# Tagging Stack-Overflow Questions

**The data**
* Python questions from Stackoverflow: [https://www.kaggle.com/stackoverflow/pythonquestions](https://www.kaggle.com/stackoverflow/pythonquestions)
* ~ 600000 questions
* each question with 0-5 tags

**The problem**

Can we predict tags from question / title texts? If so, how well?

**Approach**

Create several models and compare performances:
* Bag-of-words model
* sequential LSTM model for question bodies
* *composite LSTM model for question bodies + titles*   <== this notebook

In [41]:
%load_ext autoreload
%autoreload 2

import pandas as pd
from nltk.tokenize import word_tokenize
import itertools

from models.lstm_classifier import create_model

from tensorflow.keras.preprocessing import sequence
from tensorflow.keras.preprocessing.sequence import pad_sequences
from sklearn.model_selection import train_test_split, GridSearchCV
from sklearn.preprocessing import OneHotEncoder, MultiLabelBinarizer
from tensorflow.keras.wrappers.scikit_learn import KerasClassifier

from tensorflow.keras.callbacks import EarlyStopping, TensorBoard, ModelCheckpoint
import datetime
import time

import numpy as np
import nltk
nltk.download('punkt')

The autoreload extension is already loaded. To reload it, use:
  %reload_ext autoreload


[nltk_data] Downloading package punkt to /home/lukas/nltk_data...
[nltk_data]   Package punkt is already up-to-date!


True

### Configuration

In [44]:
data_path = "../data/pythonquestions/"
ft_path = "alldata.ft"  # set this to None if you want to train your own fasttext embeddings
n_top_labels = 100  # number of top labels to reduce dataset to
max_question_words = 100
sample_size = 1000  # set to -1 to use entire dataset
normalize_embeddings = True  # whether to normalize fasttext embeddings between -1, +1

tokenized_field = "q_title_tokenized" if use_titles else "q_all_body_tokenized"
content_field = "Title" if use_titles else "Body_q"

### Load data

In [None]:
from toolbox.data_prep_helpers import load_data

df = load_data("presentation_sample.pkl", ignore_cache=False)

## Preprocessing

### Slim down number of tags

We remove all tags that are not within the top *n_top_label* tags of the dataset. Afterwards, we remove any row that has no tags left.

In [61]:
from toolbox.data_prep_helpers import reduce_number_of_tags

df = reduce_number_of_tags(df, n_top_labels)

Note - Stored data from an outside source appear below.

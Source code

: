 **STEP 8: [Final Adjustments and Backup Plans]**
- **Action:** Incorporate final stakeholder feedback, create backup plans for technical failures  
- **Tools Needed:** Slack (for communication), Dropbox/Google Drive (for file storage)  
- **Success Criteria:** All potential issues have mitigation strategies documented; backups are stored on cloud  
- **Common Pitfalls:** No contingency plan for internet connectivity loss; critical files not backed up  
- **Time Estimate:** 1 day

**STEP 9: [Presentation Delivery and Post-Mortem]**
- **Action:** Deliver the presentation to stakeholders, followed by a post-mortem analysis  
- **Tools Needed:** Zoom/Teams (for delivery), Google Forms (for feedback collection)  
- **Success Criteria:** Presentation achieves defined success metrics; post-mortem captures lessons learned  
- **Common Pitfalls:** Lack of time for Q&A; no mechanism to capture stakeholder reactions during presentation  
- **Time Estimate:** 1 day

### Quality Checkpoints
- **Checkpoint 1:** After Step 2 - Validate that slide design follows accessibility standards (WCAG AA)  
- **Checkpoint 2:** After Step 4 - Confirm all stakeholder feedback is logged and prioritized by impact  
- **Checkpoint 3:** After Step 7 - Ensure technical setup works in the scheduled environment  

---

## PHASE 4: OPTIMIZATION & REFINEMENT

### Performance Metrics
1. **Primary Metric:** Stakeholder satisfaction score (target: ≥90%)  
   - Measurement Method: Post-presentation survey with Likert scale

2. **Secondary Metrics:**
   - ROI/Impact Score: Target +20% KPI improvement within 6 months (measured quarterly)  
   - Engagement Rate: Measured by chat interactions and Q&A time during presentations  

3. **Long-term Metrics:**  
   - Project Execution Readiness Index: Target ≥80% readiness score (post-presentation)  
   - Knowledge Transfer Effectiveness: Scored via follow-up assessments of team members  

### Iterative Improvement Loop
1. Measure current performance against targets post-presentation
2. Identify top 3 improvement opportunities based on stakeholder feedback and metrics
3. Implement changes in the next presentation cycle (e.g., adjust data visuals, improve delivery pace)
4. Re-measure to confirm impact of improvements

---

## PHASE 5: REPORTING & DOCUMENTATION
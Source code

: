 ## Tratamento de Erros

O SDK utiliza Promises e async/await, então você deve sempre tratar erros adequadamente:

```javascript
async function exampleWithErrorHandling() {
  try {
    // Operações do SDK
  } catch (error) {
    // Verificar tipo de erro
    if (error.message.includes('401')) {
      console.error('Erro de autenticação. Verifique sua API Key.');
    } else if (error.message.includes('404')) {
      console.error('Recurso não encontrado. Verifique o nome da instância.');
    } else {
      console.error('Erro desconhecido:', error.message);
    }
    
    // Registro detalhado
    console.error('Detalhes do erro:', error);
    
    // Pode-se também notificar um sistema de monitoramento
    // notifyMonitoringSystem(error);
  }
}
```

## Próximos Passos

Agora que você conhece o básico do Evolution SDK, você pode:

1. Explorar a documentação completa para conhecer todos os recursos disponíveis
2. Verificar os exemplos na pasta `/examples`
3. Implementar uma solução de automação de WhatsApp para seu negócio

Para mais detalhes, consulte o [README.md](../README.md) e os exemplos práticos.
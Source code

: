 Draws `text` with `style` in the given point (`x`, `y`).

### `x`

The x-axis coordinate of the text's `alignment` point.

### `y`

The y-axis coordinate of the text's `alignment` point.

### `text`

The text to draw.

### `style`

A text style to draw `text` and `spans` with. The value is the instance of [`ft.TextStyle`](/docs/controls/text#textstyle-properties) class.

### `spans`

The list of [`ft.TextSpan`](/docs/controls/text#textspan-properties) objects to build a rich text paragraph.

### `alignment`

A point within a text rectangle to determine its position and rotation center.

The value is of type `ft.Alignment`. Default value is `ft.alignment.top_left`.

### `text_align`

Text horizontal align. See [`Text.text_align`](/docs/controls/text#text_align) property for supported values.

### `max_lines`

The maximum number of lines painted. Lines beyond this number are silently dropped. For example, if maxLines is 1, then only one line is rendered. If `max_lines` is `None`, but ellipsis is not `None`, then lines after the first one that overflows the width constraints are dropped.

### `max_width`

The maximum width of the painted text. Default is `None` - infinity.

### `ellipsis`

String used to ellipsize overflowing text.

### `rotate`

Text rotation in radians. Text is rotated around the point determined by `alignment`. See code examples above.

deleting element python from top_tags


  dataframe["tags"] = dataframe["tags"].apply(lambda x: [tag for tag in x if tag in top_tags])


(426041, 8)

### Remove HTML Formatting

In [55]:
df["Body_q"].iloc[100000]

'My question would be if there was any other way besides below to iterate through a file one character at a time?\nwith open(filename) as f:\n  while True:\n    c = f.read(1)\n    if not c:\n      print "End of file"\n      break\n    print "Read a character:", c\n\nSince there is not a function to check whether there is something to read like in Java, what other methods are there. Also, in the example, what would be in the variable c when it did reach the end of the file? Thanks for anyones help.\n'

In [None]:
from toolbox.data_prep_helpers import remove_html_tags

# question bodies are stored as html code, we need to extract the content only
remove_html_tags(df, ["Body_q"])

In [57]:
df["Body_q"].iloc[100000]

'My question would be if there was any other way besides below to iterate through a file one character at a time?\nwith open(filename) as f:\n  while True:\n    c = f.read(1)\n    if not c:\n      print "End of file"\n      break\n    print "Read a character:", c\n\nSince there is not a function to check whether there is something to read like in Java, what other methods are there. Also, in the example, what would be in the variable c when it did reach the end of the file? Thanks for anyones help.\n'

### Tokenization
We need to tokenize questions in order to be able to apply/train embeddings on them.

To do this, we use the word_tokenize function from the nltk library ([https://www.nltk.org/api/nltk.tokenize.html](https://www.nltk.org/api/nltk.tokenize.html)) to transform multiple sentences of a question to a 1-dimensional list of tokens. 

In [60]:
# tokenization example
generate_question_level_tokens("Please help! How do I format in markdown?")

['please', 'help', '!', 'how', 'do', 'i', 'format', 'in', 'markdown', '?']

In [53]:
from toolbox.data_prep_helpers import generate_question_level_tokens

df["q_body_tokenized"] = df["Body_q"].apply(generate_question_level_tokens)
df["q_title_tokenized"] = df["Title"].apply(generate_question_level_tokens)

KeyboardInterrupt: 

### Remove samples with too many tokens

In [None]:
df = df[df["q_body_tokenized"].apply(len).between(1, 100)

In [62]:
df.shape

(426041, 8)